> **TASK REQUIREMENTS**
Look through the data below for the line with "### 👨🏻‍💻 Sobre mim" and the line with "Meu nome é Gilberto", then output those two and all lines in between, exactly as written.

> **ENTRIES SUPPLIED**

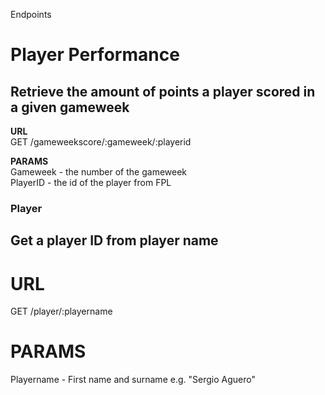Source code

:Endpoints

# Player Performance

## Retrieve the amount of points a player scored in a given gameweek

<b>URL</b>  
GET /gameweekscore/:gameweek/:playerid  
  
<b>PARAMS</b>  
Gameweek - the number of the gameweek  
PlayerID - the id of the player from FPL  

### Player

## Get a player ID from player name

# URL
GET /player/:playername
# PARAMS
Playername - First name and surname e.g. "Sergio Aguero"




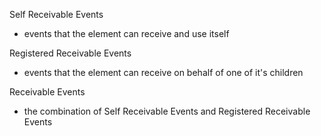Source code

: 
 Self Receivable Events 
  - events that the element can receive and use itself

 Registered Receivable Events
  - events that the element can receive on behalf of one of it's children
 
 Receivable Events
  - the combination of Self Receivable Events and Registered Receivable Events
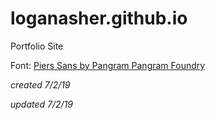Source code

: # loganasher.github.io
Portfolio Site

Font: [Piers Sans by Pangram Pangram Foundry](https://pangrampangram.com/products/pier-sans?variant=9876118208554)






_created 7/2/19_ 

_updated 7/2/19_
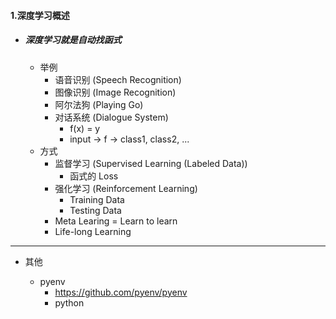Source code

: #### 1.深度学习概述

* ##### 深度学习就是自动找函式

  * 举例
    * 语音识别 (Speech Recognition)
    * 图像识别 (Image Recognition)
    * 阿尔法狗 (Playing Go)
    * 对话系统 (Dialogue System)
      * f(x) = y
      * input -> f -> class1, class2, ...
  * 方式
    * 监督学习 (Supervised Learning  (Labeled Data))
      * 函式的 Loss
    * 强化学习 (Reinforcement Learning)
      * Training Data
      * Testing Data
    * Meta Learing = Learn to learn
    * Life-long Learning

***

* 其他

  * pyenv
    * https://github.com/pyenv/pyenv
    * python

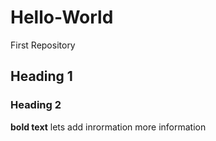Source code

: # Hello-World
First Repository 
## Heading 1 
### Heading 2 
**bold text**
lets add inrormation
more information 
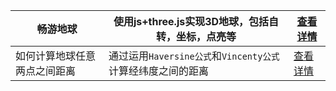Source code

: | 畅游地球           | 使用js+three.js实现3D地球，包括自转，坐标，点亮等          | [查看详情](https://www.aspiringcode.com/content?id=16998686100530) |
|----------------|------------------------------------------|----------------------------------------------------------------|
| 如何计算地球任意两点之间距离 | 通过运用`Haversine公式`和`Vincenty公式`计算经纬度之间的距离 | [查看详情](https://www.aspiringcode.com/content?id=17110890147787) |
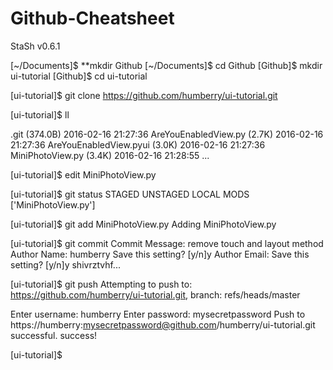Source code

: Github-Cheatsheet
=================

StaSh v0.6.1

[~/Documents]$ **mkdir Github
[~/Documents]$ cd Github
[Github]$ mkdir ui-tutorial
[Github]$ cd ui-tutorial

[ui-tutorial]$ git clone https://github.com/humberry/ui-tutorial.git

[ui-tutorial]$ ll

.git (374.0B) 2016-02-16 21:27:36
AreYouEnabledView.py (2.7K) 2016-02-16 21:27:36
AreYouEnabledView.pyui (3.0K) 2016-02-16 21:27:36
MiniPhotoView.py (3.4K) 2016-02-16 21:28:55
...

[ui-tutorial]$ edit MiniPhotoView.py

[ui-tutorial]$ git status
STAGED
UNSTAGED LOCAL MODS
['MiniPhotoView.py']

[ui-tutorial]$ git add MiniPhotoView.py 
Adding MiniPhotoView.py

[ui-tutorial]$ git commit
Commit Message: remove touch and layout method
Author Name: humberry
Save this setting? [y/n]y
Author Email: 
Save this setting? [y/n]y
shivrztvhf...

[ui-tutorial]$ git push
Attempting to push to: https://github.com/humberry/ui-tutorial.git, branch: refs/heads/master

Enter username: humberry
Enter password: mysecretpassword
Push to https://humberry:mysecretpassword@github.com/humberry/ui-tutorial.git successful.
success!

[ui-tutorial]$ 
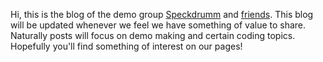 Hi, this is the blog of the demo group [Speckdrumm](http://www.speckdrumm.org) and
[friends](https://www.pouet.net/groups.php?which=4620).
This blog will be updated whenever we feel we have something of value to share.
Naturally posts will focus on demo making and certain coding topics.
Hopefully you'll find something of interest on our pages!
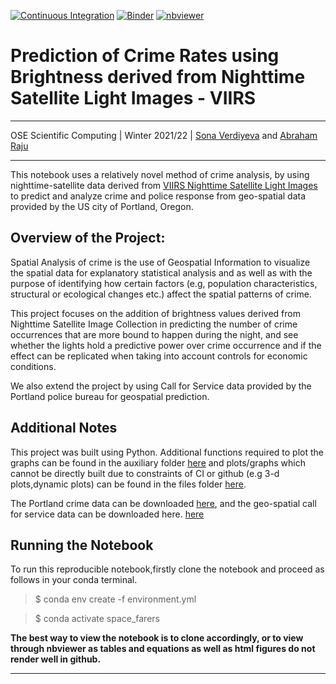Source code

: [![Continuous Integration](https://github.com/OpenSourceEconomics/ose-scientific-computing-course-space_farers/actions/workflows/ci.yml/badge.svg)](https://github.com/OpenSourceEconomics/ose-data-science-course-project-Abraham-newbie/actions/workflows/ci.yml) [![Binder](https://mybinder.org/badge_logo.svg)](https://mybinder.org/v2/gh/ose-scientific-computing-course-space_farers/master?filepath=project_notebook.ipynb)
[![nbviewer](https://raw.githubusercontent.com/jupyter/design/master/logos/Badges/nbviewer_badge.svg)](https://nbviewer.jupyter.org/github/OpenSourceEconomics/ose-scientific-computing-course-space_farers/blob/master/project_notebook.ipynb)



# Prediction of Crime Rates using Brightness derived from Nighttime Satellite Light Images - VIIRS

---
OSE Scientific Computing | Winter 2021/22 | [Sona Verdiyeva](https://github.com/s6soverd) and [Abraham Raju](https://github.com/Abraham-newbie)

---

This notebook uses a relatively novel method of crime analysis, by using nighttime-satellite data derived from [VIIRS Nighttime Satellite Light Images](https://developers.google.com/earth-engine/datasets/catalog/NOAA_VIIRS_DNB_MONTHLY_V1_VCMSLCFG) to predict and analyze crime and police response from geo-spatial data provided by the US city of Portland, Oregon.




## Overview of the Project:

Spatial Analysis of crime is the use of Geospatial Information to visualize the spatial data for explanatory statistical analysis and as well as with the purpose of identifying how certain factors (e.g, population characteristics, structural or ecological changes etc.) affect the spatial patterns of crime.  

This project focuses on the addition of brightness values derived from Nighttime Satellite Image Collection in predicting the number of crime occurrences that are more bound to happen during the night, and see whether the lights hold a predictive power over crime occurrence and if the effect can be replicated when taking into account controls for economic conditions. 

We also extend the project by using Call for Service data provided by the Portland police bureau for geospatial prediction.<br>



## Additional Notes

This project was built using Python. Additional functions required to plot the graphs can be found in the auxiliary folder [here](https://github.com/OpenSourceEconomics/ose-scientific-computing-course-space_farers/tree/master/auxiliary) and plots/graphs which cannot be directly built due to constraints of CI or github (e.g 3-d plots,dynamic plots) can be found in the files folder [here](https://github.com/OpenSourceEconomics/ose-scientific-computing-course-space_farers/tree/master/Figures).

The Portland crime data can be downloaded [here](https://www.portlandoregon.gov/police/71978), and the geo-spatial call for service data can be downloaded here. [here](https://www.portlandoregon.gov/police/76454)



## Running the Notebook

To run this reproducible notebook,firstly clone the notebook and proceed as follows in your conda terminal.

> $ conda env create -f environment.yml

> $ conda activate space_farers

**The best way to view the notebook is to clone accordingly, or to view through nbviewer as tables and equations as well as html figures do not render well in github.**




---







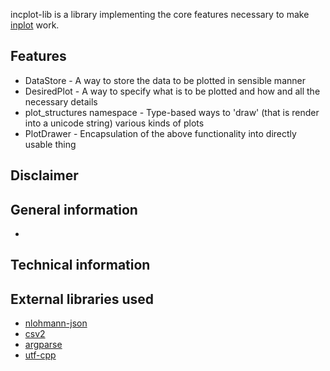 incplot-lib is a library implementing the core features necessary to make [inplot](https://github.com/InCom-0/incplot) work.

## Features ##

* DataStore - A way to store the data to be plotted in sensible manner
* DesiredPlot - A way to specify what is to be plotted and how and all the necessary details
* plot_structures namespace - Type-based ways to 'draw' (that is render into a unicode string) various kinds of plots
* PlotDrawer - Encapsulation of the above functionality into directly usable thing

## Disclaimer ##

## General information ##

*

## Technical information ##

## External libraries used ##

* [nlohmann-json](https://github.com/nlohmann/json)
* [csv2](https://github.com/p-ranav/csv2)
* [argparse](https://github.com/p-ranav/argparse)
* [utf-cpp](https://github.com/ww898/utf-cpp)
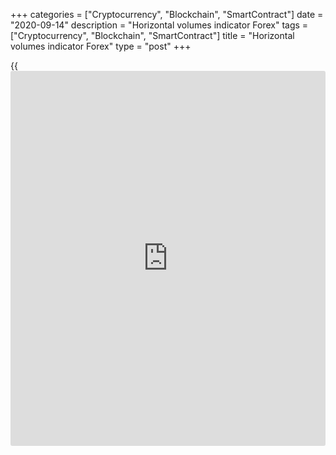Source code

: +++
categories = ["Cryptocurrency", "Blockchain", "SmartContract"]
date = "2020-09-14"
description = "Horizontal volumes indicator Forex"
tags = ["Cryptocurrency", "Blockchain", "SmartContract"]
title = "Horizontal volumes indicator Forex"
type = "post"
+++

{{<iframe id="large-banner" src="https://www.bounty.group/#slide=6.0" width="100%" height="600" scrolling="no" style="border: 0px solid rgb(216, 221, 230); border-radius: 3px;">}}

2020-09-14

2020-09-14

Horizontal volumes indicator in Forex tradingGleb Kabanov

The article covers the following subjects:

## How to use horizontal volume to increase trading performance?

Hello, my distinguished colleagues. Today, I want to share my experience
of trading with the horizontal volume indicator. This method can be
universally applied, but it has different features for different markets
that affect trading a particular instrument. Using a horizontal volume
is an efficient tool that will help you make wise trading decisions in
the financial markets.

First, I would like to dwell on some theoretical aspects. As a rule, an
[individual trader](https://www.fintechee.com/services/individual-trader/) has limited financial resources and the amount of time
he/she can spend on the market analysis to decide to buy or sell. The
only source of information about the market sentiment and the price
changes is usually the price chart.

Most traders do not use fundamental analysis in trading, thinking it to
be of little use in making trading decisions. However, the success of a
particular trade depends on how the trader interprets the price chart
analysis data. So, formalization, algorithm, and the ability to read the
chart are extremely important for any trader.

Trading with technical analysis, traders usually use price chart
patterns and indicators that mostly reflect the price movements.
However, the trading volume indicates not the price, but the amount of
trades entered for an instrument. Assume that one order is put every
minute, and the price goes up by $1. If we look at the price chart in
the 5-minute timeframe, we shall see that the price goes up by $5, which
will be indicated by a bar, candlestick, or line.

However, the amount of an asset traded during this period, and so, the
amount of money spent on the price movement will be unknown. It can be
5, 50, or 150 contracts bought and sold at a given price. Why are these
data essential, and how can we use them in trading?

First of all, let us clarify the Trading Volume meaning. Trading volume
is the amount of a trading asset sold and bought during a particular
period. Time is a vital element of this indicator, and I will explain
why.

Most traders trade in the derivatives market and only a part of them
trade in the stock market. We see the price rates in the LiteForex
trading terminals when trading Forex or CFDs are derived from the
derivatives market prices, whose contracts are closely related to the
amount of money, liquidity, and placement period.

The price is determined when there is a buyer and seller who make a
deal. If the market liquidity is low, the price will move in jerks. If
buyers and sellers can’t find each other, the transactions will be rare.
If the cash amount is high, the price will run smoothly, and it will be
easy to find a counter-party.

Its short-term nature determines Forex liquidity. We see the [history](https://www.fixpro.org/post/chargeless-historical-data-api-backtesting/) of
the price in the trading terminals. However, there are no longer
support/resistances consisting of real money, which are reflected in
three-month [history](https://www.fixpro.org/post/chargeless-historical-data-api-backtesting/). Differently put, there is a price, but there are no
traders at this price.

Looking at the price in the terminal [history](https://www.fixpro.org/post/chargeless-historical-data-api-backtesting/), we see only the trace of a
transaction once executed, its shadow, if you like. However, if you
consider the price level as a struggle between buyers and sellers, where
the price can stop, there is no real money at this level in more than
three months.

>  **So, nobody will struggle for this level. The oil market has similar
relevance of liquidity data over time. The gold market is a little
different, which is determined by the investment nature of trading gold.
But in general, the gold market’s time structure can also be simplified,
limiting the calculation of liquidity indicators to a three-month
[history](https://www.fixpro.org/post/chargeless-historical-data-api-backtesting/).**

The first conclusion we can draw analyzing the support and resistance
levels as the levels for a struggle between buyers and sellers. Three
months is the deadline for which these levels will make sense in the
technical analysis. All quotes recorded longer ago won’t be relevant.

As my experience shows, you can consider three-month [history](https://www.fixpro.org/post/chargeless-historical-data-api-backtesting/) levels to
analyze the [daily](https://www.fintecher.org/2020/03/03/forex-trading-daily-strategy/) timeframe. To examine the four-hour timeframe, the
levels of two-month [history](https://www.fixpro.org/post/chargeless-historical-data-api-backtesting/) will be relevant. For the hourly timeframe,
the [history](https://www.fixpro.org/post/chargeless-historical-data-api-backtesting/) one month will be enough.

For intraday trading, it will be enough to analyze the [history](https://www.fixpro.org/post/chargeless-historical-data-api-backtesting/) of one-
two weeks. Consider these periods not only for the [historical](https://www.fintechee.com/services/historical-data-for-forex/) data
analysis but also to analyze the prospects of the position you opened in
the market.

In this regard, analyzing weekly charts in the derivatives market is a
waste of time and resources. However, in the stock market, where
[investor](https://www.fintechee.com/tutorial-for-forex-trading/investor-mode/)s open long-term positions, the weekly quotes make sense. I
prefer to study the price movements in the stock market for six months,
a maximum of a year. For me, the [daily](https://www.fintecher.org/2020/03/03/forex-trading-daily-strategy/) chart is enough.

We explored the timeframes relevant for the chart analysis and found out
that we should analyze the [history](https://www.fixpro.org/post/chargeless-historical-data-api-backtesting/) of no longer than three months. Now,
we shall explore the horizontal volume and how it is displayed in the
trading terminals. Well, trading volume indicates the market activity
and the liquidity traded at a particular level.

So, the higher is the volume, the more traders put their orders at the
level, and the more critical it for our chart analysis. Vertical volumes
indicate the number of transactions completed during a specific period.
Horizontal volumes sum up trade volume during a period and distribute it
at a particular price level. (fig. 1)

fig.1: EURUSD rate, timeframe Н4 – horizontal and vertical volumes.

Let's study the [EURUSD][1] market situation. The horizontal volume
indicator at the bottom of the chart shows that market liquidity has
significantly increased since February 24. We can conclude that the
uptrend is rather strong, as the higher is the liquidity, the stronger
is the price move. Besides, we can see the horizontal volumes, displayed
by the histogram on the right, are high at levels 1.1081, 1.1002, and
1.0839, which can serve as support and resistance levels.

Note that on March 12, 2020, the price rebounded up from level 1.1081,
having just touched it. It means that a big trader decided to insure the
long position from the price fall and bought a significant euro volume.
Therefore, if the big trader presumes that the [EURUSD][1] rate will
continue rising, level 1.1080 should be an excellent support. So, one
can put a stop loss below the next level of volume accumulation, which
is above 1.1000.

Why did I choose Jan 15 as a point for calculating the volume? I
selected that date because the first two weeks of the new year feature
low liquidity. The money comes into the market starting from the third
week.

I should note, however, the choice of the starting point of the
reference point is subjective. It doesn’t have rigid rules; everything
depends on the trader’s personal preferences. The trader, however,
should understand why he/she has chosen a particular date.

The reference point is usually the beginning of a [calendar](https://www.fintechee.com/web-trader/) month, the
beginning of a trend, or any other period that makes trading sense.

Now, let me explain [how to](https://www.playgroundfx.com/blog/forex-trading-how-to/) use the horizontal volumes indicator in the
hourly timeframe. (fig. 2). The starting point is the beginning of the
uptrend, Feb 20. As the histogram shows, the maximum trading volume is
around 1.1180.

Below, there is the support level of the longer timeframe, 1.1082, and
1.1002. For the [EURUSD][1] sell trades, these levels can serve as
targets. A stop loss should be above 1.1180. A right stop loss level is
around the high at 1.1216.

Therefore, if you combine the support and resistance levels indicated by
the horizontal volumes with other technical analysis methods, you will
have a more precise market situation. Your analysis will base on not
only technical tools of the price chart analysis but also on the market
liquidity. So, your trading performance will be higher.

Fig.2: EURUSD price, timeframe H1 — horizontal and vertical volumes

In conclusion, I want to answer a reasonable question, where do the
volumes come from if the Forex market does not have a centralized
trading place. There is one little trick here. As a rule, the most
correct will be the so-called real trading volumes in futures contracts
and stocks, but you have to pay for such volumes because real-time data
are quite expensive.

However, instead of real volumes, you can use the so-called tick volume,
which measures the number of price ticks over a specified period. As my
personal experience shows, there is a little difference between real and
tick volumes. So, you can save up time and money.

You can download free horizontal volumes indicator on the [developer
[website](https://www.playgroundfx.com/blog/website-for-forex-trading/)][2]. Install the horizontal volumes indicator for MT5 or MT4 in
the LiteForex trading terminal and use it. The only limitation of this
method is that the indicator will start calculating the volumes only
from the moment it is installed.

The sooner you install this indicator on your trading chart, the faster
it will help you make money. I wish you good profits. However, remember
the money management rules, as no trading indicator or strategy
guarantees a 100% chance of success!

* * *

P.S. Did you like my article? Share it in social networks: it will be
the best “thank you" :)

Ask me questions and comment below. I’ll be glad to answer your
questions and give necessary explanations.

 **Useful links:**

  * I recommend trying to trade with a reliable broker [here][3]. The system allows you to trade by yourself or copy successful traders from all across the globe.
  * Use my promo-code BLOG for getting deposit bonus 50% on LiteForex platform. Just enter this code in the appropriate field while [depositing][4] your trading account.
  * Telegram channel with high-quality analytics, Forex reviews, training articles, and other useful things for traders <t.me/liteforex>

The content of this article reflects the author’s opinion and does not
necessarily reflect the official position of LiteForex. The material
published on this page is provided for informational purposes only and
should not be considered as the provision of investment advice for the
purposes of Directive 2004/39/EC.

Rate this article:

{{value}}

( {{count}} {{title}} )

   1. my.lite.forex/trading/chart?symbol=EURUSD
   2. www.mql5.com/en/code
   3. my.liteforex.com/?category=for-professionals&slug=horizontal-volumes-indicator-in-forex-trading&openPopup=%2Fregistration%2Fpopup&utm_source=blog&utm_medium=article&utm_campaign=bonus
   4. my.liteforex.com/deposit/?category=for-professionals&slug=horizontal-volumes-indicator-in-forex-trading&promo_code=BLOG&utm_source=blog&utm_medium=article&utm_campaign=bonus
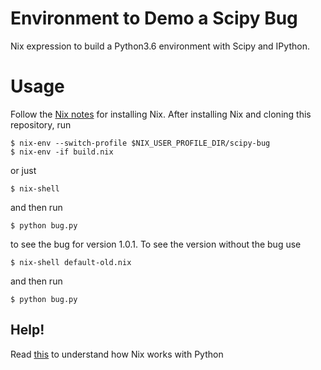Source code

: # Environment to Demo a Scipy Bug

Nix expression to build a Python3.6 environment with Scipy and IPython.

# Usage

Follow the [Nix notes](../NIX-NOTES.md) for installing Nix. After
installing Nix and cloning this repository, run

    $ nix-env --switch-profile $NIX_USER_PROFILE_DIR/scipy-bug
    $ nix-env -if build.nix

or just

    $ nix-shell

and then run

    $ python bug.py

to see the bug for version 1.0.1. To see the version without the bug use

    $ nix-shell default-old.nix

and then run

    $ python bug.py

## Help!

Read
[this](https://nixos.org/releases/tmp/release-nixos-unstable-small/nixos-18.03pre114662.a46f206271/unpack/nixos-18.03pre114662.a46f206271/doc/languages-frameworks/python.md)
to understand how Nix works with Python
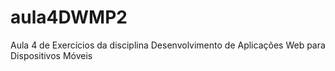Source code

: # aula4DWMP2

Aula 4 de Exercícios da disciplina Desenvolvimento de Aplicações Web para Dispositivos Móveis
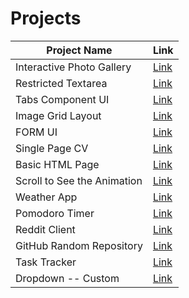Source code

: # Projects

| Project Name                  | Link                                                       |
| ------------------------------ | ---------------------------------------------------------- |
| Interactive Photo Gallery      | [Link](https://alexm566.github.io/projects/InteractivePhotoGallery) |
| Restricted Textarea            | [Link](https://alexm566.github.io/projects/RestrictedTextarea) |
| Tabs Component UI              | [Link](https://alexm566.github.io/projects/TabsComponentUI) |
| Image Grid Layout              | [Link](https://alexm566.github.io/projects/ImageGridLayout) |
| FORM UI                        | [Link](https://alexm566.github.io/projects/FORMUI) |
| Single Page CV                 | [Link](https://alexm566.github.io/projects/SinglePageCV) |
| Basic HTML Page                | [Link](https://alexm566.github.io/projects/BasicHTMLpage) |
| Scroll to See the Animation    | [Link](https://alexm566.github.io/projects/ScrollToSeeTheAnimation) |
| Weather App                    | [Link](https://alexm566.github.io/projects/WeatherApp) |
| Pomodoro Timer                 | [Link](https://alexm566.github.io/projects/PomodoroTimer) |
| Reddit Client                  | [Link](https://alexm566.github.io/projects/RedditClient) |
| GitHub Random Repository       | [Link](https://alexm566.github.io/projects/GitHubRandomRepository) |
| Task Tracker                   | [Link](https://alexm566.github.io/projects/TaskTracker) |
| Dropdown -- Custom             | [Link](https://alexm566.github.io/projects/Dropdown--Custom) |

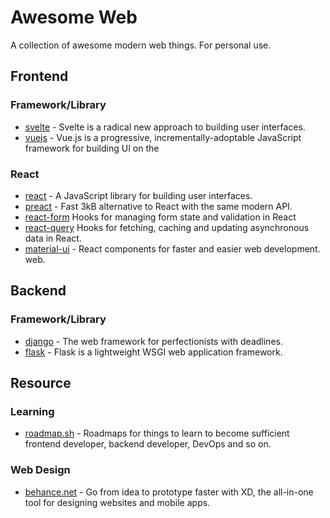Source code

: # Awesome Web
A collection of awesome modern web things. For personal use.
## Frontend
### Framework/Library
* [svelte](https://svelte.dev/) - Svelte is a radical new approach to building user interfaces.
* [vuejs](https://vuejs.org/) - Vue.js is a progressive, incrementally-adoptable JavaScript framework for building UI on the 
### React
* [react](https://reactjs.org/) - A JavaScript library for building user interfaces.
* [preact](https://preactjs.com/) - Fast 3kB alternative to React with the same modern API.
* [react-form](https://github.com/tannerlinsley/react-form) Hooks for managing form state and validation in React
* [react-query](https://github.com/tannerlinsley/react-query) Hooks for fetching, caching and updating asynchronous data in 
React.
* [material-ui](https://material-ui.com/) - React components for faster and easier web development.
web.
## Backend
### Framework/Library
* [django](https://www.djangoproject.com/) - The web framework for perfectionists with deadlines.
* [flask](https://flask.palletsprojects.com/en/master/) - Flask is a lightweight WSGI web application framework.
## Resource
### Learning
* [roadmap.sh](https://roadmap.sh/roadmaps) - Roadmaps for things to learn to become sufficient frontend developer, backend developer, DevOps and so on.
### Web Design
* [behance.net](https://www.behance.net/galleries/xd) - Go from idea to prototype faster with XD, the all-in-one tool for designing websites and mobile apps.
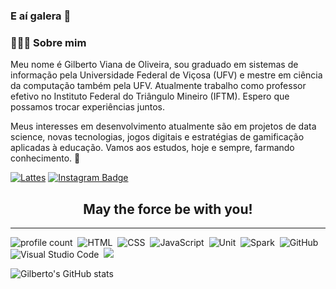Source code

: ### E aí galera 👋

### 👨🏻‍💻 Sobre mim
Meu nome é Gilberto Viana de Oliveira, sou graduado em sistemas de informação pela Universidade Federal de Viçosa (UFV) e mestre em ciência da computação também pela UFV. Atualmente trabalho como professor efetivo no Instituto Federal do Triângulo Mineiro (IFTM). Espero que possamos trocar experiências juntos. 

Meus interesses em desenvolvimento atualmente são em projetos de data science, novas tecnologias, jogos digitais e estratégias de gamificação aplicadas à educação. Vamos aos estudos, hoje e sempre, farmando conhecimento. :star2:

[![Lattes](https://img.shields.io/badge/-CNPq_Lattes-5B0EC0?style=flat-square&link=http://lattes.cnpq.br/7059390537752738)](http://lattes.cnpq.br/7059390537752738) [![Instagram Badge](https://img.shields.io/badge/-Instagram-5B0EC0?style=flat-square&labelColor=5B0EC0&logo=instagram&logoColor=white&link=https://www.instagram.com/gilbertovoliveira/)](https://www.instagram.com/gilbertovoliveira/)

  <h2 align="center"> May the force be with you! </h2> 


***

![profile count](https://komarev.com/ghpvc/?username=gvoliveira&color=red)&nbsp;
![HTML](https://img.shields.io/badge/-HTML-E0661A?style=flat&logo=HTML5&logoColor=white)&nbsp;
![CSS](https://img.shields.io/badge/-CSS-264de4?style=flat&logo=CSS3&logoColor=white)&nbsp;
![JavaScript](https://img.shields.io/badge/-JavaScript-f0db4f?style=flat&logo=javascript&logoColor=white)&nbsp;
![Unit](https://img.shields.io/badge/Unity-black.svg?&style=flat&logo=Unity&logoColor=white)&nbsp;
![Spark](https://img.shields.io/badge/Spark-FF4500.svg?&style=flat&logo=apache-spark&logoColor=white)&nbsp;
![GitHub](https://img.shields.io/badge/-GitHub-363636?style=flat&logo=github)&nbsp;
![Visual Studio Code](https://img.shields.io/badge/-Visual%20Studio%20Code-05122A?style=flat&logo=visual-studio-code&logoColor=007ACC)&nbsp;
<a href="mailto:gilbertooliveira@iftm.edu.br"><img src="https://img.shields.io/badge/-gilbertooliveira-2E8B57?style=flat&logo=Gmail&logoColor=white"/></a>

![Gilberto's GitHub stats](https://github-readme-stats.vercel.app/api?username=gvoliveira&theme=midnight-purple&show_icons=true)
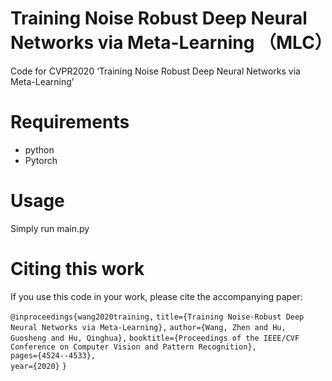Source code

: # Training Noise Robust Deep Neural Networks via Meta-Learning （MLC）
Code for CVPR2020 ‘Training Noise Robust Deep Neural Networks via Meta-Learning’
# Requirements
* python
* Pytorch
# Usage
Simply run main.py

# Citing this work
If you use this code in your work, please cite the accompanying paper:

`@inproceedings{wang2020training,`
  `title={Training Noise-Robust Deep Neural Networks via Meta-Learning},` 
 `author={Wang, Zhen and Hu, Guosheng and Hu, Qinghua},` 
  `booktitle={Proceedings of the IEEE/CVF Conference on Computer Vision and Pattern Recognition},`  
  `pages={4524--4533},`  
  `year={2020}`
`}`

> **RESULT OF THE EXERCISE**
### 👨🏻‍💻 Sobre mim
Meu nome é Gilberto Viana de Oliveira, sou graduado em sistemas de informação pela Universidade Federal de Viçosa (UFV) e mestre em ciência da computação também pela UFV. Atualmente trabalho como professor efetivo no Instituto Federal do Triângulo Mineiro (IFTM). Espero que possamos trocar experiências juntos. 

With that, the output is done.